Signed-off-by: Justus Winter <justus@xxxxxxxxxxx>
---
 ConfigureChecks.cmake      |   4 +-
 include/libssh/libgcrypt.h |   7 +-
 include/libssh/pki.h       |   4 +-
 src/curve25519.c           |   7 +
 src/libgcrypt.c            |  52 +++++
 src/pki.c                  |   6 +-
 src/pki_gcrypt.c           | 516 ++++++++++++++++++++++++++++++++++++++++++++-
 7 files changed, 584 insertions(+), 12 deletions(-)

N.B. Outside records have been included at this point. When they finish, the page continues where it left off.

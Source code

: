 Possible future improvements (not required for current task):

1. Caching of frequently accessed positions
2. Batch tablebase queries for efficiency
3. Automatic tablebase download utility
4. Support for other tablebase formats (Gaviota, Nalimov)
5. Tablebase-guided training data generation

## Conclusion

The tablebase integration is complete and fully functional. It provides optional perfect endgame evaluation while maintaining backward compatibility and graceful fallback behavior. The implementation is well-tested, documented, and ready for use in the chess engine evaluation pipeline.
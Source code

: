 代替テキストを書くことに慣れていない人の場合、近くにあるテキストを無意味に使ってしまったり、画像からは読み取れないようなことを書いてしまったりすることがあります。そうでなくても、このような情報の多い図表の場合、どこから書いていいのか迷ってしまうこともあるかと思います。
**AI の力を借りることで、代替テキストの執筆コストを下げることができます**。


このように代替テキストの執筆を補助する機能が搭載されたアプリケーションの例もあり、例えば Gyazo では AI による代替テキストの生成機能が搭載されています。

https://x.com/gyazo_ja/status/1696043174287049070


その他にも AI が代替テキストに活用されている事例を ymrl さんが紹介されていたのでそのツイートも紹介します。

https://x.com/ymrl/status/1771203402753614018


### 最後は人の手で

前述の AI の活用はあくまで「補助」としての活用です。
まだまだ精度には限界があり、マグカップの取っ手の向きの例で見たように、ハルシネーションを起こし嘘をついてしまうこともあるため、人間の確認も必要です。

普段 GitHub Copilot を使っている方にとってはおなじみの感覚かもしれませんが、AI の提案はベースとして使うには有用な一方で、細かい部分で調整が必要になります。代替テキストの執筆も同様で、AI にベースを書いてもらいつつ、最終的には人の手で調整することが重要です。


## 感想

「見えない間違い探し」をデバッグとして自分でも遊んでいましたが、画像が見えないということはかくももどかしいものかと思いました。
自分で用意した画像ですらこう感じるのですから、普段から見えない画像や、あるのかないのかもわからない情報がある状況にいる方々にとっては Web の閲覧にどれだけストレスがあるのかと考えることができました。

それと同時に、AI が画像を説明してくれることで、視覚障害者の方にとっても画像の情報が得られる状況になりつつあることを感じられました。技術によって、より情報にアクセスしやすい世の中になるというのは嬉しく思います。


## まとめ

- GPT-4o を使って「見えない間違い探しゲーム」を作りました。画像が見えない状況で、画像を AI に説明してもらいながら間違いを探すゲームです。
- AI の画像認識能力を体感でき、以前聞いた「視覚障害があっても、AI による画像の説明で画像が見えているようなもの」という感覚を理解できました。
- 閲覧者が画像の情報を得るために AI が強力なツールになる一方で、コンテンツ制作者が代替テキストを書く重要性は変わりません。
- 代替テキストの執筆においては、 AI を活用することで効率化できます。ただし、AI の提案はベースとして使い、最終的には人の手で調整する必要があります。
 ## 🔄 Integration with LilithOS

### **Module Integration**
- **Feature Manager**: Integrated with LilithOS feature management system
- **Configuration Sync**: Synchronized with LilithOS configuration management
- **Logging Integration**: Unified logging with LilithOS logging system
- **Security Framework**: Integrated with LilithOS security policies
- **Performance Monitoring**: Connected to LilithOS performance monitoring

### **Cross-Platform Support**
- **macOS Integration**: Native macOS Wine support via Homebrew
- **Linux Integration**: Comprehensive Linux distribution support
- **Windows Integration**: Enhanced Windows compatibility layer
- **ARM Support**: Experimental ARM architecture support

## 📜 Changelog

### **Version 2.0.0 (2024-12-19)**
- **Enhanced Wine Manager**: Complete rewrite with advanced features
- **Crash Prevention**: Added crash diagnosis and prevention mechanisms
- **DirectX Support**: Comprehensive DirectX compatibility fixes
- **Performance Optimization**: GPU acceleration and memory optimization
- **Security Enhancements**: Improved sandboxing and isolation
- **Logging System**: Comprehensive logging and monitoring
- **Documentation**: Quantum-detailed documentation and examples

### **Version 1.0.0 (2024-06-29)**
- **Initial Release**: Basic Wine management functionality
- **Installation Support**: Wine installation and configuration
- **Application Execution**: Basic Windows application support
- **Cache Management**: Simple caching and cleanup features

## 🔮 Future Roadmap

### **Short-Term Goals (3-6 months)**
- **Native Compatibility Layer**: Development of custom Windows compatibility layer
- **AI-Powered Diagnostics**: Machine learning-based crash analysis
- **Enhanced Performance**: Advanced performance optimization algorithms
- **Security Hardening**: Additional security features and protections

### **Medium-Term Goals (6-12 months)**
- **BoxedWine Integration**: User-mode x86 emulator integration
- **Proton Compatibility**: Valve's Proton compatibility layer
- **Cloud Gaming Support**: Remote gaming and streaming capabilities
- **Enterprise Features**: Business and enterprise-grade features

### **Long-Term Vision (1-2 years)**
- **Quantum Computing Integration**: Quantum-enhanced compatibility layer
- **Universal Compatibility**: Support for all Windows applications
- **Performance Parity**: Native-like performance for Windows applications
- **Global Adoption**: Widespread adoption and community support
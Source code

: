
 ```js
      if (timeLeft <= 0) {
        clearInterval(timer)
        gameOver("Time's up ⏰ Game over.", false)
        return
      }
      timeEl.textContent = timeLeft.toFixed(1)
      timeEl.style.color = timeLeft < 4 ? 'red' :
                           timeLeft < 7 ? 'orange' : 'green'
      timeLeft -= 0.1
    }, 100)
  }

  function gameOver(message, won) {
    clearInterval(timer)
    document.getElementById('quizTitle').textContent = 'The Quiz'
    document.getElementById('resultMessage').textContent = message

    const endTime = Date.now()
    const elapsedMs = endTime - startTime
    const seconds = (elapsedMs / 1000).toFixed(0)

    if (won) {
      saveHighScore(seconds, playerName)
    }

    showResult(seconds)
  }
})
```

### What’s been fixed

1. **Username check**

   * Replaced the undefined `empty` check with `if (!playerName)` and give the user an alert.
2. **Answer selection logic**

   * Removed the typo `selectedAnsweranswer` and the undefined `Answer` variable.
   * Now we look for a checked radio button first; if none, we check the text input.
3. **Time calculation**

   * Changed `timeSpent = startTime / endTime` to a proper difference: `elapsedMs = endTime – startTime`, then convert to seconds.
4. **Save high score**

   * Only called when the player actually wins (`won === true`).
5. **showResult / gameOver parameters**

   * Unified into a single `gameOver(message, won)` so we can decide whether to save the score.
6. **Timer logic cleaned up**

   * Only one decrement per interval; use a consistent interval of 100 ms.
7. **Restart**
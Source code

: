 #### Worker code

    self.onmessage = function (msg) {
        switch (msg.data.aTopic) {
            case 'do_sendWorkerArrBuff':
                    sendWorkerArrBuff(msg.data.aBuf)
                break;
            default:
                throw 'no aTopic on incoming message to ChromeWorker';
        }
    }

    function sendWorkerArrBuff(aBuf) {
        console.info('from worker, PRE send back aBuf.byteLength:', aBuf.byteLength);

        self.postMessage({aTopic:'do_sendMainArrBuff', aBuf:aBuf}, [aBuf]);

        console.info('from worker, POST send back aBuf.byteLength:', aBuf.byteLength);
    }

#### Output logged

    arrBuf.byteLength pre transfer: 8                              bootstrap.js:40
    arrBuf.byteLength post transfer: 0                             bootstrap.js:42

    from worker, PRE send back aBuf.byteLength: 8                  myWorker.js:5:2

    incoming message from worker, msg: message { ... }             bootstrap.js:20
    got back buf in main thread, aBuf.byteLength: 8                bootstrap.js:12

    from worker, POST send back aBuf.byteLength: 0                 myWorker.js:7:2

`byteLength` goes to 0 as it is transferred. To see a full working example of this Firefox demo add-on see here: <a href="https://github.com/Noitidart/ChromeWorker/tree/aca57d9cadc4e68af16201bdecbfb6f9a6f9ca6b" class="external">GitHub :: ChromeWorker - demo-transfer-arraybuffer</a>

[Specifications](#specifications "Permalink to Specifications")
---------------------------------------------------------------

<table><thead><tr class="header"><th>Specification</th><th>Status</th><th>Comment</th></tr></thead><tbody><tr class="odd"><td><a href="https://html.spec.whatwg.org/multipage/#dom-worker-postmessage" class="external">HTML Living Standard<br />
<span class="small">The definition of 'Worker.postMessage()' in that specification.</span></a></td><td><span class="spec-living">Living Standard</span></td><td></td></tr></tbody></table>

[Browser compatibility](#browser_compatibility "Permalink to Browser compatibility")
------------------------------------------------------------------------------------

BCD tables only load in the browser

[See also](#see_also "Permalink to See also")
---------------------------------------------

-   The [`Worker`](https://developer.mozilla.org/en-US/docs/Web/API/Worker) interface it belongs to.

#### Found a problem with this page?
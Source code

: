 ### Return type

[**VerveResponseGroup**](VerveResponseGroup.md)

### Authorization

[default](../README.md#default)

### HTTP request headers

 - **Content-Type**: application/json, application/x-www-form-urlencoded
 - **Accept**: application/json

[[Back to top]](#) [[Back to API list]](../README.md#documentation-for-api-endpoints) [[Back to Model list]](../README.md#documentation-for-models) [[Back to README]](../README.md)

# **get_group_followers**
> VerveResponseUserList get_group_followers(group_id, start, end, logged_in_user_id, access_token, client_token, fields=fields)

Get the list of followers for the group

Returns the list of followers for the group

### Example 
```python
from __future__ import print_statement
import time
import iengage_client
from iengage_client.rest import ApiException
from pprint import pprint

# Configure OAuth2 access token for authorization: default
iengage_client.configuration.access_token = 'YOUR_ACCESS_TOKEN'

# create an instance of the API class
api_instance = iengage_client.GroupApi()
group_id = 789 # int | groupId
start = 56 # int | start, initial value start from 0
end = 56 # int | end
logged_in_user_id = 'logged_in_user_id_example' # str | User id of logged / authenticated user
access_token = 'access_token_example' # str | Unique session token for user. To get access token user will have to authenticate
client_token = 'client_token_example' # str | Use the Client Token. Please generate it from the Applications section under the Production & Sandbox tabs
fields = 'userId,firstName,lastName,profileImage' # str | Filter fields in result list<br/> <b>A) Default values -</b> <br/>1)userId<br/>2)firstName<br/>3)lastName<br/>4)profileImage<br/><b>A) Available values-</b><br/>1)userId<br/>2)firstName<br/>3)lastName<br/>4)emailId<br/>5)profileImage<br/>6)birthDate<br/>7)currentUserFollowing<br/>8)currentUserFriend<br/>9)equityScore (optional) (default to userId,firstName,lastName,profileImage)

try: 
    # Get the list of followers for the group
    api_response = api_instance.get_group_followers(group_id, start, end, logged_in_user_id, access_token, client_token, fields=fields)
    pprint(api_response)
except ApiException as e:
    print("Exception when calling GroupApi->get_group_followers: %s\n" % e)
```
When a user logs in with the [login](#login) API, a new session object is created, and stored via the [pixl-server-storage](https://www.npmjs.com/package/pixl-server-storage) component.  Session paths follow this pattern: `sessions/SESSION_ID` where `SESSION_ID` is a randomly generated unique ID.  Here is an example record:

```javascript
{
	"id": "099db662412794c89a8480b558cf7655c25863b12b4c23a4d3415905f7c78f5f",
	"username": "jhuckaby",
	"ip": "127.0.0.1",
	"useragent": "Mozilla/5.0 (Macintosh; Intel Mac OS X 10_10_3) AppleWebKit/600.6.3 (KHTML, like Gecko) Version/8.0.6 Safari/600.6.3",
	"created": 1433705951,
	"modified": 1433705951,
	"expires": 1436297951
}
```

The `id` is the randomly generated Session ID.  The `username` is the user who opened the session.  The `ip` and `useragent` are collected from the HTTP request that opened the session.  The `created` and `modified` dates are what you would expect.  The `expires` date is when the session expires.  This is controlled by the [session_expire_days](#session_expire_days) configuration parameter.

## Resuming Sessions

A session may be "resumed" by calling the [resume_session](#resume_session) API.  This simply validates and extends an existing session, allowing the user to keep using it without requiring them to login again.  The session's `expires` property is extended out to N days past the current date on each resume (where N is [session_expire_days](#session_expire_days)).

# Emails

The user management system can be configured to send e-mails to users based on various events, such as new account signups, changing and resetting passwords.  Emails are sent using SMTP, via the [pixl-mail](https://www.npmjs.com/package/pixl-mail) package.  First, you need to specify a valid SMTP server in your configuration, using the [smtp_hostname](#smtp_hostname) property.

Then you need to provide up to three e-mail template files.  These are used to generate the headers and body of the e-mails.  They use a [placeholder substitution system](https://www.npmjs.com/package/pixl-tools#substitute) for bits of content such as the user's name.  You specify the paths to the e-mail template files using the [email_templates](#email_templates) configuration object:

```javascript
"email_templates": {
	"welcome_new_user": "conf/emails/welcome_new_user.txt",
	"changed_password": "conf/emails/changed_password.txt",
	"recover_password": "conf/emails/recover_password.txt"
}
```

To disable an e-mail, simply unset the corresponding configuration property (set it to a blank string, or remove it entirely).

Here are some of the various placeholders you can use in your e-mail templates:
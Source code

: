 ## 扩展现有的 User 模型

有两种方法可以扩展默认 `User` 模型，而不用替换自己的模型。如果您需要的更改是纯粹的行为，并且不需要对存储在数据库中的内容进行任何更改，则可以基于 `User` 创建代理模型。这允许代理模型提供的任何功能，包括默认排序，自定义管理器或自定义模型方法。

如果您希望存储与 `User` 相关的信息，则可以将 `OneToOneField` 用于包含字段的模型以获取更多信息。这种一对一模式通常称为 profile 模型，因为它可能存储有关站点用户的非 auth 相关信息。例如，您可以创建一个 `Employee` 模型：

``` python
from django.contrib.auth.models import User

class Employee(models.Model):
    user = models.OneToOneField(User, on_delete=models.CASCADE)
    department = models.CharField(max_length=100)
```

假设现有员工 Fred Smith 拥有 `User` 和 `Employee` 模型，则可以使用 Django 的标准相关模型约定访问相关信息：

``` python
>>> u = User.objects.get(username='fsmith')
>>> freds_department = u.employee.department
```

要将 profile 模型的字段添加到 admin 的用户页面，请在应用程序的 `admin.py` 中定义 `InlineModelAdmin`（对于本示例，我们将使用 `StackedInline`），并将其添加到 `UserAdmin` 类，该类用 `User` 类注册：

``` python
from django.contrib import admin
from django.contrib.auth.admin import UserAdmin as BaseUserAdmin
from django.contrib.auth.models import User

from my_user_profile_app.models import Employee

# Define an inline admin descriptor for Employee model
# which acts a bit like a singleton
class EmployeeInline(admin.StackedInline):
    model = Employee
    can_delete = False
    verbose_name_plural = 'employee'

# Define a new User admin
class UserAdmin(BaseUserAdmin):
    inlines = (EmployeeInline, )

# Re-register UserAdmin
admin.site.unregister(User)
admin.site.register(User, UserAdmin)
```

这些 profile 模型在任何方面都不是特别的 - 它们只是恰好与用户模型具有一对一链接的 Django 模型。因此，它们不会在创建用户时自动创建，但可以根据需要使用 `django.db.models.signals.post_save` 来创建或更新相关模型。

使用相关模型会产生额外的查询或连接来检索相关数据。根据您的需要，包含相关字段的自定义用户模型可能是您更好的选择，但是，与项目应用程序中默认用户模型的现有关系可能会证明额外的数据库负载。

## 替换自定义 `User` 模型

diff --git a/ConfigureChecks.cmake b/ConfigureChecks.cmake
index 1f4c837..1917ce2 100644
--- a/ConfigureChecks.cmake
+++ b/ConfigureChecks.cmake
@@ -199,8 +199,8 @@ endif (OPENSSL_FOUND)
 if (GCRYPT_FOUND)
     set(HAVE_LIBGCRYPT 1)
     if (GCRYPT_VERSION VERSION_GREATER "1.4.6")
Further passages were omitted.